It’s perhaps fitting that the first movie booed at this year’s Cannes Film Festival is a ghost story.
Oliver Assayas’ “Personal Shopper,” the supernatural psychological thriller starring Kristen Stewart as a fashion designer’s assistant (who can also communicate with the dead), drew jeers after screening at the prestigious French fest. It was the director and actress’ second trip to Cannes together, following the 10-minute standing ovation for "Clouds of Sils Maria" in 2014; that film was so well-liked in L'Hexagone that Stewart became the first American actress to win a Cesar for her performance. The former “Twilight” star was also busy this year promoting the Woody Allen comedy “Cafe Society,” which also debuted at Cannes to a mixed reaction from the press. (Notably, that was more due to its director’s personal history than the film’s quality.)
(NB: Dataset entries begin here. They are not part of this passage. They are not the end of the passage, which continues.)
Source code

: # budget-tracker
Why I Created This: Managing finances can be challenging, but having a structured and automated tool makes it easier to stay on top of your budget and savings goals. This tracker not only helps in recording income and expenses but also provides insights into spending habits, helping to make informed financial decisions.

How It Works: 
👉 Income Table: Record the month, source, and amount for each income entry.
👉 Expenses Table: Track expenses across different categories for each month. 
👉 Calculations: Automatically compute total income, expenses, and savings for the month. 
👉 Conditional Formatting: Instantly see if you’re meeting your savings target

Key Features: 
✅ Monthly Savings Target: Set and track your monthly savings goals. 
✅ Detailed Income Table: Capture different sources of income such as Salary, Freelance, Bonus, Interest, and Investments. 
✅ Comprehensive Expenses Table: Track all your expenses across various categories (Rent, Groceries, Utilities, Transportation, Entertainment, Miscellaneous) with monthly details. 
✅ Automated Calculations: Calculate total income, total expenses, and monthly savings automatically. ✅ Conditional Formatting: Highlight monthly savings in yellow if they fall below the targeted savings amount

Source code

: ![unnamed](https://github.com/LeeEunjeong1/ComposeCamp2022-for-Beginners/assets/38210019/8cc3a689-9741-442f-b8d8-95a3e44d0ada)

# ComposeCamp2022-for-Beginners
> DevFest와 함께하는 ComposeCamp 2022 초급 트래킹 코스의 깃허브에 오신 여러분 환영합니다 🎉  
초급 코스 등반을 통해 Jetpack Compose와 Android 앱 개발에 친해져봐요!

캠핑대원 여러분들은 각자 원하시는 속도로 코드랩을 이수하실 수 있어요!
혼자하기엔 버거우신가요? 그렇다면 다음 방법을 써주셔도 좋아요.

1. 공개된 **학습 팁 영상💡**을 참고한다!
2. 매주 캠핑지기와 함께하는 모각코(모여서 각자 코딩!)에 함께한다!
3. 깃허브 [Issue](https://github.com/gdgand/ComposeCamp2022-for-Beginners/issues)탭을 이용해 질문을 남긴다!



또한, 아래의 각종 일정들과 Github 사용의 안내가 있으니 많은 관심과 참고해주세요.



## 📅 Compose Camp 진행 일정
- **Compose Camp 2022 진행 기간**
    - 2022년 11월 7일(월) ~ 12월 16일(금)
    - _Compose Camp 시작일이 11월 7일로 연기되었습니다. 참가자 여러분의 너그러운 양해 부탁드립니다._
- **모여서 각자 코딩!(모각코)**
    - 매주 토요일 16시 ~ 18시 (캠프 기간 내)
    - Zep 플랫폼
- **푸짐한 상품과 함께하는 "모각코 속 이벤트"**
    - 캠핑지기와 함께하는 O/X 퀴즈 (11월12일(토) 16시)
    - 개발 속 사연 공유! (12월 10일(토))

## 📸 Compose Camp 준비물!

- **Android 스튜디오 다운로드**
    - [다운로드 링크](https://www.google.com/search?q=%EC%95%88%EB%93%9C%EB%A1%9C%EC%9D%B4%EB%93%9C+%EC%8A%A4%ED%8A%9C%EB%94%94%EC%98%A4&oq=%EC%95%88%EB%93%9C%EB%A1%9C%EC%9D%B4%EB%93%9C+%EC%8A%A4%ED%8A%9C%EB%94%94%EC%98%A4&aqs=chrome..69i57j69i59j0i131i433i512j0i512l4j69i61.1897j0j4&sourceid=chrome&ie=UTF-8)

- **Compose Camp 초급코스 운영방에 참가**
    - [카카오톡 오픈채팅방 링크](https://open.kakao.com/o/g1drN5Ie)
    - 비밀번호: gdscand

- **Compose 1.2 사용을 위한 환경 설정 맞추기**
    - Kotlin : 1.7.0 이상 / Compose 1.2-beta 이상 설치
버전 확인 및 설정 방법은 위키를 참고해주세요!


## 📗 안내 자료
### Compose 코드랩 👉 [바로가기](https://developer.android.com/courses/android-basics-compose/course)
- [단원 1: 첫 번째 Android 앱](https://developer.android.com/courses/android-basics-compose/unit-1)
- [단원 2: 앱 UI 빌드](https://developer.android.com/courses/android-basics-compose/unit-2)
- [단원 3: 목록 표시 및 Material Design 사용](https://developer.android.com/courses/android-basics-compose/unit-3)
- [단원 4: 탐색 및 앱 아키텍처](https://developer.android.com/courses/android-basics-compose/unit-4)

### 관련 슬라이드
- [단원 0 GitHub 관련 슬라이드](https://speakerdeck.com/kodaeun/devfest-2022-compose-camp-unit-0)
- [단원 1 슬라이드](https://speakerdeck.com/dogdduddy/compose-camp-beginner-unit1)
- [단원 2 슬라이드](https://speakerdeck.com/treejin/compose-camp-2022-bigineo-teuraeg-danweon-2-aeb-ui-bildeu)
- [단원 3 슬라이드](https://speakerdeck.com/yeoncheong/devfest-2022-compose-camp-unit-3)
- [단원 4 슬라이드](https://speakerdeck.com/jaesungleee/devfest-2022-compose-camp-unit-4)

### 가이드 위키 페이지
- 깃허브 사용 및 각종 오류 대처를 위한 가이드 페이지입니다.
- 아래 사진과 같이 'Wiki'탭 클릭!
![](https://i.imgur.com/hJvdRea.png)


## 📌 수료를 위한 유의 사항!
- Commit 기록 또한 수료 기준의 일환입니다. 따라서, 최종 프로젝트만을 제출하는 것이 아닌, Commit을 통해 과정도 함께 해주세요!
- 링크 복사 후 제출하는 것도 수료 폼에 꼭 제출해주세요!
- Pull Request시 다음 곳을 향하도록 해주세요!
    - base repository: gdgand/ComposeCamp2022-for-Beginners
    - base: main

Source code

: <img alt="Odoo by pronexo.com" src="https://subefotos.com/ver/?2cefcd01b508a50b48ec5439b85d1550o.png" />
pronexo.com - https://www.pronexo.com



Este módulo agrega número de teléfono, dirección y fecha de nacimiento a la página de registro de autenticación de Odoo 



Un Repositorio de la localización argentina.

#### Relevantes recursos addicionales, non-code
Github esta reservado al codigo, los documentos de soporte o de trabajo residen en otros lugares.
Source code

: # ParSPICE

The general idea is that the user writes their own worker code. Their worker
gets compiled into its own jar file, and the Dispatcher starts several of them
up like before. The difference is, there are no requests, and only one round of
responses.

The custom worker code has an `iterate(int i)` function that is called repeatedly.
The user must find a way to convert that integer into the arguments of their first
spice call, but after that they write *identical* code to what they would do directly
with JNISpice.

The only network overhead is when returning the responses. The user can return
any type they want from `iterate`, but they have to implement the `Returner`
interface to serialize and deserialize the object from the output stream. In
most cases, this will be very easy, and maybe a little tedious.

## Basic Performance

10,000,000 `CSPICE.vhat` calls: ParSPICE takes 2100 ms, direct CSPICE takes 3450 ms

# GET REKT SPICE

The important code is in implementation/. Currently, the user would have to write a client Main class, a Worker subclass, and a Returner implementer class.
Assayas’ film follows a long tradition of movies getting booed by French audiences. Sometimes this takes the form of a small smattering of discontent: After Sofia Coppola’s “Marie Antoinette” got infamously heckled following its 2006 debut, critic Roger Ebert clarified that “not more than five people, maybe 10, booed.” Other times the disdain is unanimous: Critics savaged last year’s “Sea of Trees,” starring Matthew McConaughey and Naomi Watts, so badly that it still hasn’t found distribution in the United States. This is despite the fact that it’s directed by beloved auteur Gus Van Sant, whose “Elephant” was a huge Cannes success story in 2003. The reaction to 2014’s “Only God Forgives” was equally hostile. Its director, Nicolas Winding Refn, is gunning for two in a row with “The Neon Demon,” his most recent entry in the fest.
If decorum at Cannes has previously been referred to as an “ugly, animalistic thing,” the jeers are not without their rewards. After “The Tree of Life” was heckled, it went onto win the Palme D’Or. The same was true for movies like “Pulp Fiction," “Taxi Driver,” and “Wild at Heart.” Although Michelangelo Antonioni’s “L’avventura” was beat out by “La Dolce Vita” for Cannes’ top prize, it’s now regarded as a cinematic masterpiece. “The White Ribbon” became Michael Haneke’s first Palme D’Or winner in 2009, but Tarantino’s “Inglorious Basterds” went onto become one of the idiosyncratic director’s biggest box office hits, while earning a Best Picture nomination.
While time may vindicate some, the press reaction—at its worst—has a way of killing original, if polarizing, movies that deserve to be seen and debated by audiences. After screening an unfinished version of “Southland Tales” in 2006 to brutal reviews, Richard Kelly (who previously helmed “Donnie Darko”) had an extraordinarily difficult time getting the film released. (The writers’ strike didn’t help.) The movie, which starred Dwayne Johnson and Seann William Scott, was set in Los Angeles on the verge of apocalypse and made just $250,000 in the theaters. After being left to die by audiences, “Southland Tales” would gain a considerable cult following on DVD, as well as generating a budding critical reappraisal. (I maintain “Southland Tales” is garbage, but I know lots of smart people who think differently.)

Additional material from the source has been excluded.